_Try it_. Scan the entries and copy each line where the word "have" is present.
--- Given data ---
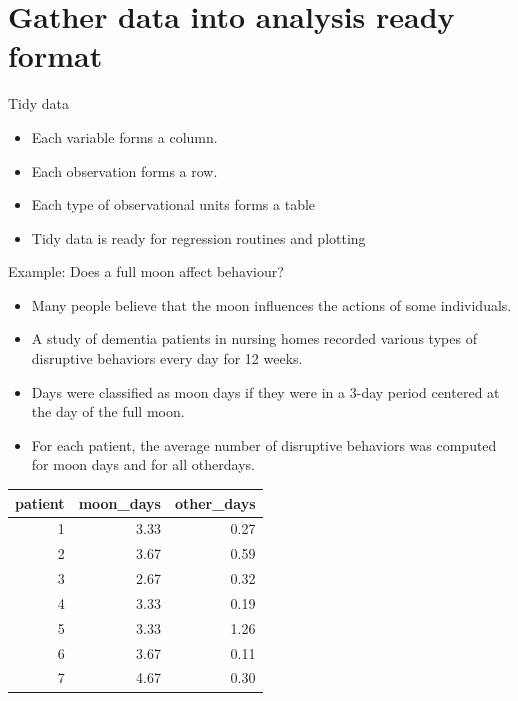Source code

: \documentclass{beamer}\usepackage[]{graphicx}\usepackage[]{color}
\newenvironment{knitrout}{}{} %
\begin{document}
\section{Gather data into analysis ready format}

\begin{frame}{Tidy data}
	
\begin{itemize}
	\setlength\itemsep{.51em}
	\item Each variable forms a column.
	\item Each observation forms a row.
	\item Each type of observational units forms a table
	\item Tidy data is ready for regression routines and plotting
\end{itemize}


\end{frame}



\begin{frame}[fragile]{Example: Does a full moon affect behaviour?}
	
	\small
	\begin{itemize}
		\item Many people believe that the moon influences the actions of some individuals. 
		\item A study of dementia patients in nursing homes recorded various types of disruptive behaviors every day for 12 weeks. 
		\item Days were classified as moon days if they were in a 3-day period centered at the day of the full moon. 
		\item For each patient, the average number of disruptive behaviors was computed for moon days and for all otherdays. 
	\end{itemize}
	
\begin{knitrout}\footnotesize
{}\color{fgcolor}
\begin{tabular}{r|r|r}
\hline
patient & moon\_days & other\_days\\
\hline
1 & 3.33 & 0.27\\
\hline
2 & 3.67 & 0.59\\
\hline
3 & 2.67 & 0.32\\
\hline
4 & 3.33 & 0.19\\
\hline
5 & 3.33 & 1.26\\
\hline
6 & 3.67 & 0.11\\
\hline
7 & 4.67 & 0.30\\
\hline
\end{tabular}


\end{knitrout}
	
	
	
\end{frame}
\end{document}
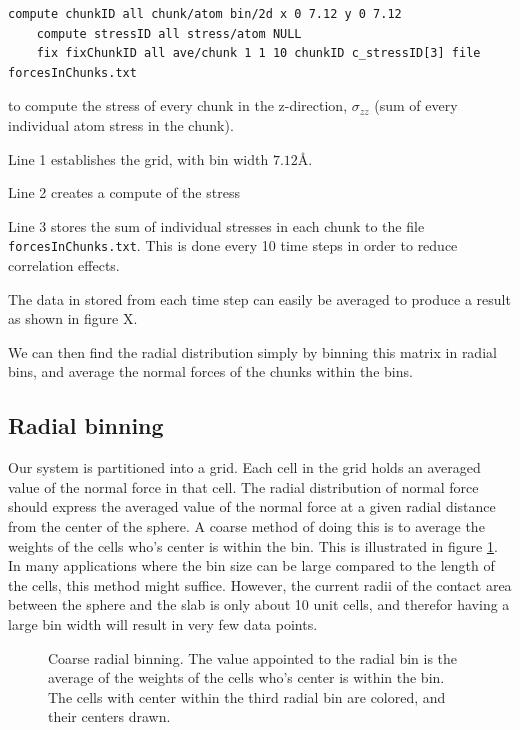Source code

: \documentclass[twoside,english]{uiofysmaster}
\begin{document}
\begin{lstlisting}[language=LammpsInput]
	compute chunkID all chunk/atom bin/2d x 0 7.12 y 0 7.12
	compute stressID all stress/atom NULL
	fix fixChunkID all ave/chunk 1 1 10 chunkID c_stressID[3] file forcesInChunks.txt
\end{lstlisting} 
to compute the stress of every chunk in the z-direction, $\sigma_{zz}$ (sum of every individual atom stress in the chunk). 

Line 1 establishes the grid, with bin width $7.12$Å.

Line 2 creates a compute of the stress

Line 3 stores the sum of individual stresses in each chunk to the file \texttt{forcesInChunks.txt}. 
This is done every 10 time steps in order to reduce correlation effects. 

The data in stored from each time step can easily be averaged to produce a result as shown in figure X.

We can then find the radial distribution simply by binning this matrix in radial bins, and average the normal forces of the chunks within the bins.

\subsection{Radial binning}
Our system is partitioned into a grid. 
Each cell in the grid holds an averaged value of the normal force in that cell. 
The radial distribution of normal force should express the averaged value of the normal force at a given radial distance from the {\color{editColor}center of the sphere}. 
A coarse method of doing this is to average the weights of the cells who's center is within the bin. 
This is illustrated in figure \ref{fig:radialBinningChoars}. 
In many applications where the bin size can be large compared to the length of the cells, this method might suffice.
However, the current radii of the contact area between the sphere and the slab is only about 10 unit cells, and therefor having a large bin width will result in very few data points. 

 \begin{figure}
 	\center
 	\resizebox{0.48\linewidth}{!}{
 		
 	}
 	\caption{Coarse radial binning. The value appointed to the radial bin is the average of the weights of the cells who's center is within the bin. The cells with center within the third radial bin are colored, and their centers drawn.}
 	\label{fig:radialBinningChoars}
 \end{figure}
\end{document}

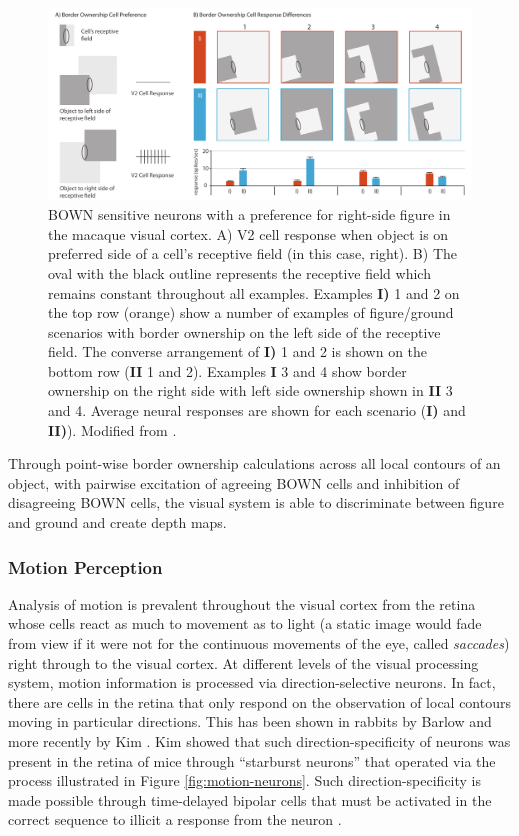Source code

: \begin{figure}[t!]
\centering
\includegraphics[width=\textwidth]{images/related-work/bown-neurons}
\caption{BOWN sensitive neurons with a preference for right-side figure in the macaque visual cortex. A) V2 cell response when object is on preferred side of a cell's receptive field (in this case, right). B) The oval with the black outline represents the receptive field which remains constant throughout all examples. Examples \textbf{I)} 1 and 2 on the top row (orange) show a number of examples of figure/ground scenarios with border ownership on the left side of the receptive field. The converse arrangement of \textbf{I)} 1 and 2 is shown on the bottom row (\textbf{II} 1 and 2). Examples \textbf{I} 3 and 4 show border ownership on the right side with left side ownership shown in \textbf{II} 3 and 4. Average neural responses are shown for each scenario (\textbf{I)} and \textbf{II)}). Modified from \cite{zhou2000coding, kandel2012principles}.}
\label{fig:bown-examples}
\end{figure}

Through point-wise border ownership calculations across all local contours of an object, with pairwise excitation of agreeing BOWN cells and inhibition of disagreeing BOWN cells, the visual system is able to discriminate between figure and ground and create depth maps.

\subsubsection{Motion Perception}
Analysis of motion is prevalent throughout the visual cortex from the retina \cite{kimspace2014, kandel2012principles} whose cells react as much to movement as to light (a static image would fade from view if it were not for the continuous movements of the eye, called \emph{saccades}) right through to the visual cortex. 
At different levels of the visual processing system, motion information is processed via direction-selective neurons. 
In fact, there are cells in the retina that only respond on the observation of local contours moving in particular directions. This has been shown in rabbits by Barlow \etal \cite{Barlow01021963} and more recently by Kim \etal \cite{kimspace2014}.
Kim \etal showed that such direction-specificity of neurons was present in the retina of mice through ``starburst neurons'' that operated via the process illustrated in Figure \ref{fig:motion-neurons}.
Such direction-specificity is made possible through time-delayed bipolar cells that must be activated in the correct sequence to illicit a response from the neuron \cite{kimspace2014}.

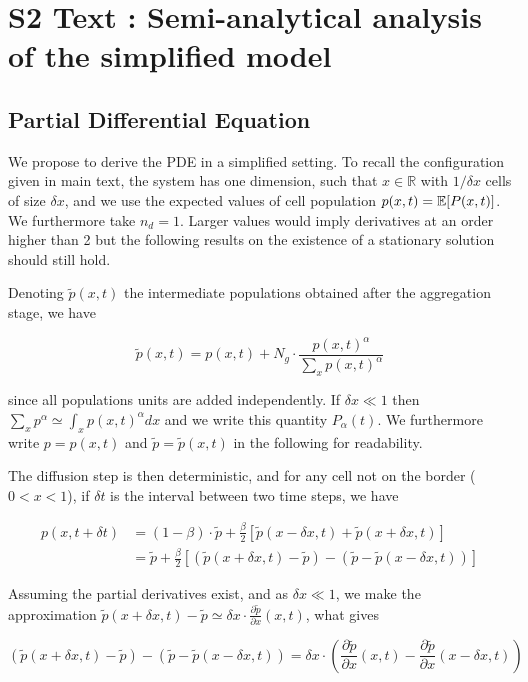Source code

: 


\section*{S2 Text : Semi-analytical analysis of the simplified model}


\subsection*{Partial Differential Equation}

We propose to derive the PDE in a simplified setting. To recall the configuration given in main text, the system has one dimension, such that $x\in \mathbb{R}$ with $1/\delta x$ cells of size $\delta x$, and we use the expected values of cell population $p(x,t) = \operatorname{\mathbb{E}}\!\left[P(x,t)\right]$. We furthermore take $n_d=1$. Larger values would imply derivatives at an order higher than 2 but the following results on the existence of a stationary solution should still hold. 

Denoting $\tilde{p}(x,t)$ the intermediate populations obtained after the aggregation stage, we have

\[
\tilde{p}(x,t) = p(x,t) + N_g\cdot \frac{p(x,t)^{\alpha}}{\sum_x p(x,t)^{\alpha}}
\]

since all populations units are added independently. If $\delta x \ll 1$ then $\sum_x p^{\alpha} \simeq \int_x p(x,t)^{\alpha}dx$ and we write this quantity $P_{\alpha}(t)$. We furthermore write $p=p(x,t)$ and $\tilde{p} = \tilde{p}(x,t)$ in the following for readability.

The diffusion step is then deterministic, and for any cell not on the border ($0<x<1$), if $\delta t$ is the interval between two time steps, we have

\[
\begin{split}
p(x,t+\delta t) & = (1 - \beta) \cdot \tilde{p} + \frac{\beta}{2} \left[\tilde{p}(x-\delta x,t) + \tilde{p}(x+\delta x,t)\right]\\
& = \tilde{p} + \frac{\beta}{2} \left[\left(\tilde{p}(x+\delta x,t) - \tilde{p}\right) - \left(\tilde{p} - \tilde{p}(x-\delta x,t)\right)\right]
\end{split}
\]

Assuming the partial derivatives exist, and as $\delta x \ll 1$, we make the approximation $\tilde{p}(x+\delta x,t) - \tilde{p} \simeq \delta x\cdot \frac{\partial \tilde{p}}{\partial{x}}(x,t)$, what gives 

\[
\left(\tilde{p}(x+\delta x,t) - \tilde{p}\right) - \left(\tilde{p} - \tilde{p}(x-\delta x,t)\right) = \delta x \cdot \left(\frac{\partial \tilde{p}}{\partial{x}}(x,t) - \frac{\partial \tilde{p}}{\partial{x}}(x - \delta x,t)\right)
\]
---
_Expected answer_.
Denoting $\tilde{p}(x,t)$ the intermediate populations obtained after the aggregation stage, we have
The diffusion step is then deterministic, and for any cell not on the border ($0<x<1$), if $\delta t$ is the interval between two time steps, we have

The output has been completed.